Ventricular arrhythmias in Kearns-Sayre syndrome: A cohort study using the National Inpatient Sample database 2016-2019.

机构信息

Department of Medicine, Hackensack Meridian Jersey Shore University Medical Center, Neptune, New Jersey, USA.
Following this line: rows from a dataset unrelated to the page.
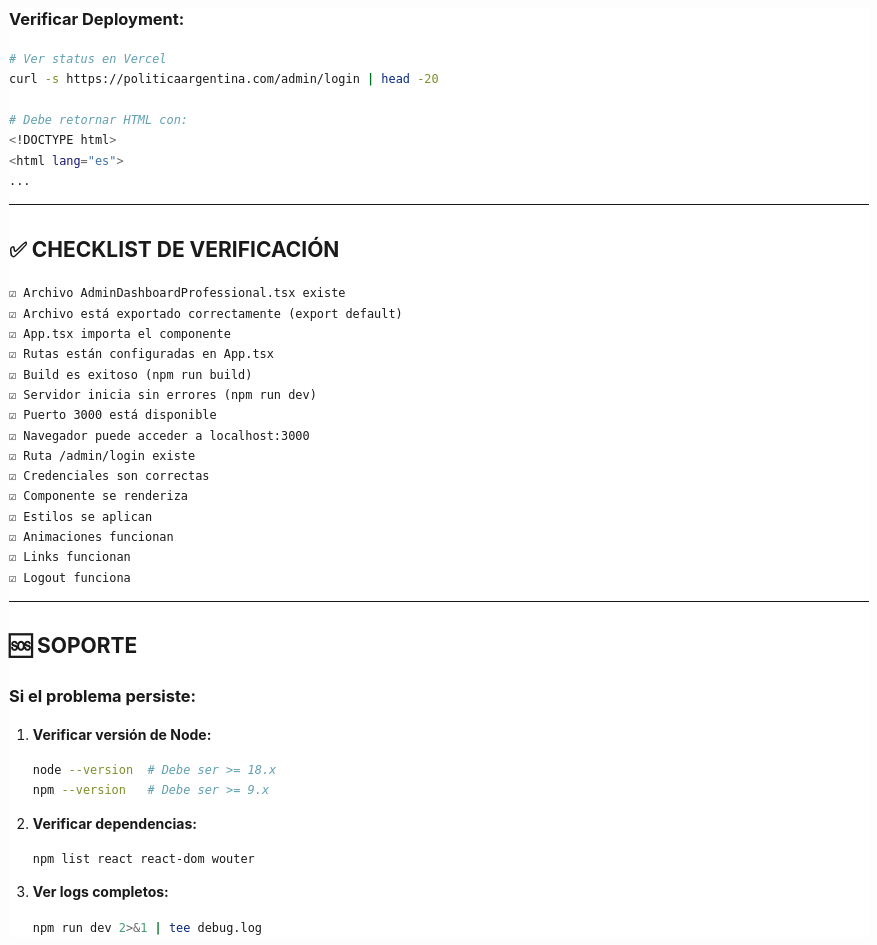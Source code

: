 ### **Verificar Deployment:**
```bash
# Ver status en Vercel
curl -s https://politicaargentina.com/admin/login | head -20

# Debe retornar HTML con:
<!DOCTYPE html>
<html lang="es">
...
```

---

## ✅ **CHECKLIST DE VERIFICACIÓN**

```
☑️ Archivo AdminDashboardProfessional.tsx existe
☑️ Archivo está exportado correctamente (export default)
☑️ App.tsx importa el componente
☑️ Rutas están configuradas en App.tsx
☑️ Build es exitoso (npm run build)
☑️ Servidor inicia sin errores (npm run dev)
☑️ Puerto 3000 está disponible
☑️ Navegador puede acceder a localhost:3000
☑️ Ruta /admin/login existe
☑️ Credenciales son correctas
☑️ Componente se renderiza
☑️ Estilos se aplican
☑️ Animaciones funcionan
☑️ Links funcionan
☑️ Logout funciona
```

---

## 🆘 **SOPORTE**

### **Si el problema persiste:**

1. **Verificar versión de Node:**
   ```bash
   node --version  # Debe ser >= 18.x
   npm --version   # Debe ser >= 9.x
   ```

2. **Verificar dependencias:**
   ```bash
   npm list react react-dom wouter
   ```

3. **Ver logs completos:**
   ```bash
   npm run dev 2>&1 | tee debug.log
   ```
Division of Cardiology, Hackensack Meridian Jersey Shore University Medical Center, Neptune, New Jersey, USA.

出版信息

Pacing Clin Electrophysiol. 2022 Dec;45(12):1357-1363. doi: 10.1111/pace.14607. Epub 2022 Oct 27.

Abstract

BACKGROUND

Degeneration of the cardiac conduction system resulting in complete heart block (CHB), ventricular arrhythmias (VA), and sudden cardiac death (SCD) is recognized in patients with Kearns-Sayre syndrome (KSS) and is potentially preventable with permanent pacemaker (PPM) implantation. However, other mechanisms for SCD have been proposed, and the efficacy of implanting a defibrillator instead of PPM remains to be investigated.

METHODS

We utilized the National Inpatient Sample (NIS) database 2016-2019 to investigate the risk of VA or dysrhythmic cardiac arrest (dCA) in KSS patients. We compared the outcomes of KSS to myotonic dystrophy (MD), a more common genetic disorder with similar clinical cardiac features and course.

RESULTS

We identified 640 admissions for KSS. VA or dCA were lower in admissions for KSS than MD patients (2.3% vs. 4.5%, p = .009). Device implantation differed between study groups. Approximately, 70% of cases with KSS and conduction abnormalities had pacemaker (± defibrillator) on hospital discharge, compared to 35% in MD. Conduction abnormalities were associated with higher rates of VA or dCA in both study groups. None of the admissions for KSS patients who developed VA or dCA had a pacemaker, and all of them had conduction abnormalities. One-third of admissions for MD patients who developed VA or dCA had a device already implanted prior to the event.

CONCLUSION

Despite its effectiveness in preventing VA, PPM remains underutilized in patients with KSS or MD who have conduction abnormalities. PPM alone do not fully prevent VA in MD patients; therefore, addition of defibrillator capacity might be necessary.

摘要

背景

卡恩斯-塞尔综合征(KSS)患者的心脏传导系统退化可导致完全性心脏阻滞(CHB)、室性心律失常(VA)和心源性猝死(SCD),可通过植入永久性起搏器(PPM)预防。然而,也提出了其他导致 SCD 的机制,植入除颤器而非 PPM 的效果仍需研究。

方法

我们利用 2016-2019 年国家住院患者样本(NIS)数据库,调查 KSS 患者发生 VA 或心律失常性心搏骤停(dCA)的风险。我们将 KSS 的结果与肌强直性营养不良(MD)进行比较,后者是一种更常见的遗传疾病,具有相似的临床心脏特征和病程。

结果

我们确定了 640 例 KSS 入院病例。KSS 入院患者的 VA 或 dCA 发生率低于 MD 患者(2.3% vs. 4.5%,p=0.009)。研究组之间的器械植入存在差异。大约 70%有 KSS 和传导异常的病例在出院时安装了起搏器(±除颤器),而 MD 组为 35%。在两个研究组中,传导异常与 VA 或 dCA 的发生率较高相关。在发生 VA 或 dCA 的 KSS 患者中,没有一个人接受了起搏器治疗,他们都有传导异常。在发生 VA 或 dCA 的 MD 患者中,有三分之一的人在事件发生前已经植入了设备。

结论

尽管 PPM 可有效预防 VA,但在有传导异常的 KSS 或 MD 患者中,PPM 的使用仍不足。单独使用 PPM 并不能完全预防 MD 患者的 VA;因此,可能需要增加除颤器容量。